Computer scientists develop zero-shot algorithm for de novo sequencing of post-translationally modified peptides | Cheriton School of Computer Science

An international research team led by computer scientists at the Cheriton School of Computer Science has developed a machine learning algorithm that could help researchers uncover protein changes that are difficult to detect with existing tools.

“Proteins do much of the work inside cells, and after they are made our cells can chemically modify them in many ways,” said Zeping Mao, a PhD candidate and lead author on the study.

The human genome contains about 20,000 genes that code for proteins, yet the number of proteins in the body is vastly greater. Estimates suggest the human proteome may exceed one million distinct protein variants. Much of this diversity arises from post-translational modifications, or PTMs, chemical changes that occur after proteins are produced and can alter their structure and function.

Zeping Mao holds a pipette in a biology wet lab

Zeping Mao is a PhD candidate at the Cheriton School of Computer Science, advised by Professor Ming Li. He has a Bachelor’s degree in Biology from Tsinghua University.
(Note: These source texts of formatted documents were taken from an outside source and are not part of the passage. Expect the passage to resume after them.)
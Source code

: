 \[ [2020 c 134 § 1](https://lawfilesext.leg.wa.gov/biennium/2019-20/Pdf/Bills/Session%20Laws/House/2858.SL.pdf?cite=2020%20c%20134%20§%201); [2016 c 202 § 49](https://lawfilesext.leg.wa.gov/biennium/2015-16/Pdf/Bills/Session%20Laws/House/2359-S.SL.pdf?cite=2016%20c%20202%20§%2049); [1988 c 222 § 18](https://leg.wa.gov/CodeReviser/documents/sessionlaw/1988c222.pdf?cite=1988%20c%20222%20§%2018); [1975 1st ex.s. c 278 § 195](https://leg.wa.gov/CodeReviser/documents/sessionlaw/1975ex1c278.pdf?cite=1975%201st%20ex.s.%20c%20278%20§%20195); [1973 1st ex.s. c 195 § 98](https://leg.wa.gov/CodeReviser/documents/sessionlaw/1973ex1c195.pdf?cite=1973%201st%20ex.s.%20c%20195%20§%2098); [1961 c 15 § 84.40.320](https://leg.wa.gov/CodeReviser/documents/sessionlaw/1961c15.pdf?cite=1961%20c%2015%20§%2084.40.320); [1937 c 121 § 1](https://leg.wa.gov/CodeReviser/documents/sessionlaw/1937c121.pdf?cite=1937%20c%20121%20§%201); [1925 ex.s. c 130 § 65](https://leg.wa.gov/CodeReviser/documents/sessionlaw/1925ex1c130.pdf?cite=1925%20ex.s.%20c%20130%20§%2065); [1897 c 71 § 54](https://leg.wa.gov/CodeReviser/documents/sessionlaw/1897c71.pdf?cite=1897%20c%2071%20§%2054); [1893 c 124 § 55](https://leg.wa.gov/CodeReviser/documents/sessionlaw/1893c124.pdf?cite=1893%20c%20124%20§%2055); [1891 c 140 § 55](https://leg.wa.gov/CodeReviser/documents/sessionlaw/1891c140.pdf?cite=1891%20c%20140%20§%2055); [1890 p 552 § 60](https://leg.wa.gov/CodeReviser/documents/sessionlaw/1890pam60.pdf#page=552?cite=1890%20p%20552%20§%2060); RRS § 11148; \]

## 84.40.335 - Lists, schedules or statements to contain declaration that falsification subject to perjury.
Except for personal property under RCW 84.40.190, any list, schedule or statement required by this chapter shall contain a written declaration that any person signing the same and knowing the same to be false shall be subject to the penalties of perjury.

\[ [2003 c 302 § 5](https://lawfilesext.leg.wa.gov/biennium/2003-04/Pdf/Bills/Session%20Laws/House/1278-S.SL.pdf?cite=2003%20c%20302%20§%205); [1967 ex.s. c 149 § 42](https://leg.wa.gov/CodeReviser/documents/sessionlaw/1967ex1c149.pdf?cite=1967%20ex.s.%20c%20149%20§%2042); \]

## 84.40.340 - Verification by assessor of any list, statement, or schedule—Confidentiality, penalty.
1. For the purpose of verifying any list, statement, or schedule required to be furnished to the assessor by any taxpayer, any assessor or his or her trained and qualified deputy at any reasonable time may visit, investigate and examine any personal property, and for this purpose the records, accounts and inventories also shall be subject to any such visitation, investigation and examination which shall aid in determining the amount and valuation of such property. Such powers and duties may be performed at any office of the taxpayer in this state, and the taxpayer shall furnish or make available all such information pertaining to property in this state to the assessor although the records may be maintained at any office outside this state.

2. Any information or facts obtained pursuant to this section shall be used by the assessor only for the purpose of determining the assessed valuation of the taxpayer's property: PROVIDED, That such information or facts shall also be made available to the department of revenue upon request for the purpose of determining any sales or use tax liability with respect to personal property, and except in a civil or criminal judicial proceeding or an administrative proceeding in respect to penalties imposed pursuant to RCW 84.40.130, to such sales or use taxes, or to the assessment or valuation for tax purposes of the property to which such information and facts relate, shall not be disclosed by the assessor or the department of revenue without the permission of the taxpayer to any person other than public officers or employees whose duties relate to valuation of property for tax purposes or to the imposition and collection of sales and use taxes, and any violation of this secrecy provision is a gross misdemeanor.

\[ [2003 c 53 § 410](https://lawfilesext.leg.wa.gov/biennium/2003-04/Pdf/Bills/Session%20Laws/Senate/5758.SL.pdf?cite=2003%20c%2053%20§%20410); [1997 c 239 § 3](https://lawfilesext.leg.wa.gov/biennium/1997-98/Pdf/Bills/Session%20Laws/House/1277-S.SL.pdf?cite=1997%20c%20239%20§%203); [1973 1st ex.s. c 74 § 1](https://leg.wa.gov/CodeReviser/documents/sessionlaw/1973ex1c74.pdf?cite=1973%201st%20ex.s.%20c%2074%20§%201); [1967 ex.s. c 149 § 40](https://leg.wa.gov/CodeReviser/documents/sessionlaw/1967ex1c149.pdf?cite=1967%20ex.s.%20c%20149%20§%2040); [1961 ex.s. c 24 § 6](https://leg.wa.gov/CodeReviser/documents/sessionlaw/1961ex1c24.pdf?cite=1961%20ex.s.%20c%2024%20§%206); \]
He will defend his thesis, titled Deep Learning for Accurate and Reliable De Novo Peptide Sequencing: From Missing Fragmentation to Open Modification Discovery, on July 9, 2026.

PTMs play a critical role in regulating cellular processes. But when PTMs occur abnormally, they can alter protein properties and impair their function, contributing to the onset and progression of many diseases. But identifying PTMs in complex biological samples remains technically challenging.

Many existing peptide sequencing methods work best when researchers already know what they are looking for. They often rely on a reference protein database, a predefined list of candidate modifications, or labelled training data for the modifications they are expected to identify.

This dependence on prior knowledge makes de novo sequencing of post-translationally modified peptides particularly difficult. Because PTMs alter a peptide’s mass and fragmentation pattern, machine learning models often need labelled examples of specific modifications during training.

“If a modification is rare, unexpected or missing from the database, existing methods can overlook it,” Zeping explained. “It’s like trying to solve a puzzle but only being able to see a few pieces.”

The research team’s new algorithm, called RNovA, short for rotary positional embedding-enhanced de novo sequencing algorithm, analyzes mass spectrometry data to infer peptide sequences and discover candidate PTMs in a zero-shot setting. Designed as a modular framework, RNovA combines open PTM discovery with high-accuracy peptide prediction. By separating modification detection from sequence inference, it can systematically identify modified peptides without requiring user-supplied candidates or prior knowledge of specific modifications.

Being a zero-shot method means the model can detect unexpected modifications without retraining on each new PTM or relying on a predefined list of candidate modified residues. By reducing the need for labelled training data, the approach helps address one of the major challenges in identifying previously unknown, rare or poorly characterized PTMs

In their study, RNovA achieved state-of-the-art performance on standard de novo peptide sequencing benchmarks and outperformed a widely used traditional tool on a synthetic dataset containing diverse PTMs. The team also used RNovA to identify kynurenine-modified peptides, an uncommon but biologically relevant PTM, in clinical samples from patients with rheumatoid arthritis. The findings were subsequently validated using synthesized reference peptides.

“RNovA gives scientists a way to look beyond what is already catalogued,” Zeping said. “Expanding the PTM list may help researchers find new cellular modifications and new markers for cancer and other diseases. It’s a very powerful tool that will help biologists to broaden their horizons.”

Zeping and his collaborators are also exploring whether the approach can be extended to cross-linking mass spectrometry, a technique that reveals which regions of proteins are located near one another in three-dimensional space. If successful, this work could make protein-structure measurements more cost effective and higher throughput, enabling the generation of larger experimental datasets for AI-for-biology models.

“The long-term goal is to make structural proteomics data abundant enough to train much more powerful AI models of biology,” Zeping said.

Ultimately, the work could support basic research and help researchers identify new disease mechanisms, discover biomarkers, and develop more targeted therapeutic treatments.

To learn more about the research on which this feature is based, please see Zeping Mao, Chao Peng, Yuling Chen, Ping Wu, Qianqiu Zhang, Yonghan Yu, Ruixue Zhang, Lei Xin, Baozhen Shan, Haiteng Deng, Ming Li. Zero-shot de novo peptide sequencing with open posttranslational modification discovery. Nature Biotechnology (2026).